(Beginning of Task material)
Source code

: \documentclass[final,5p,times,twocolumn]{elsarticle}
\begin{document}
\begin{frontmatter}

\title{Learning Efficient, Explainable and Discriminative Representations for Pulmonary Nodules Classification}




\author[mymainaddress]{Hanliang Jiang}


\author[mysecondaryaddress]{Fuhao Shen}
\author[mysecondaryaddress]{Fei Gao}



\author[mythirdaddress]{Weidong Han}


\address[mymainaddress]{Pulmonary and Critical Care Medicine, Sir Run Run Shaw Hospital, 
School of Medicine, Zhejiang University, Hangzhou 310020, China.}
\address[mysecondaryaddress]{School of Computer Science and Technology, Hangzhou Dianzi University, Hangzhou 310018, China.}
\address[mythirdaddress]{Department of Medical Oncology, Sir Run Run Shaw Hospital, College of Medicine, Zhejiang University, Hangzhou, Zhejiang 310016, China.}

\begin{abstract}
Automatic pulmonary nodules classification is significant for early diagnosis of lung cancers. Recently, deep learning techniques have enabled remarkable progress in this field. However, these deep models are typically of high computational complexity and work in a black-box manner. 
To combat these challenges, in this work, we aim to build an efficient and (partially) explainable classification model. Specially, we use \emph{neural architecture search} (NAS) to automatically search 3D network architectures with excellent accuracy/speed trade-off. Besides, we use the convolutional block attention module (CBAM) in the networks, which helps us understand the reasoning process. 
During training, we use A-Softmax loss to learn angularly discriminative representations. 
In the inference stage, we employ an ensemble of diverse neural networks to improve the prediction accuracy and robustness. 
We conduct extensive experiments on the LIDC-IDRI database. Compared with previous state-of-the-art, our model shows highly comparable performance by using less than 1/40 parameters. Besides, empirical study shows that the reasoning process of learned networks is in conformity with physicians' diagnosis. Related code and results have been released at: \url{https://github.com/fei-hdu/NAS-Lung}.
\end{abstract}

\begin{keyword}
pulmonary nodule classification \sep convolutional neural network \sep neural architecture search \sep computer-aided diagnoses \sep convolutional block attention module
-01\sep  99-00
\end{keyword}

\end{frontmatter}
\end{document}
(End of Task material)
# Your instructions:
The answer is the records above restated word for word from their opening line through the line that holds "of Computer Science", both included, and nothing else.

# Answer section:
Source code

: \documentclass[final,5p,times,twocolumn]{elsarticle}
\begin{document}
\begin{frontmatter}

\title{Learning Efficient, Explainable and Discriminative Representations for Pulmonary Nodules Classification}




\author[mymainaddress]{Hanliang Jiang}


\author[mysecondaryaddress]{Fuhao Shen}
\author[mysecondaryaddress]{Fei Gao}



\author[mythirdaddress]{Weidong Han}


\address[mymainaddress]{Pulmonary and Critical Care Medicine, Sir Run Run Shaw Hospital, 
School of Medicine, Zhejiang University, Hangzhou 310020, China.}
\address[mysecondaryaddress]{School of Computer Science and Technology, Hangzhou Dianzi University, Hangzhou 310018, China.}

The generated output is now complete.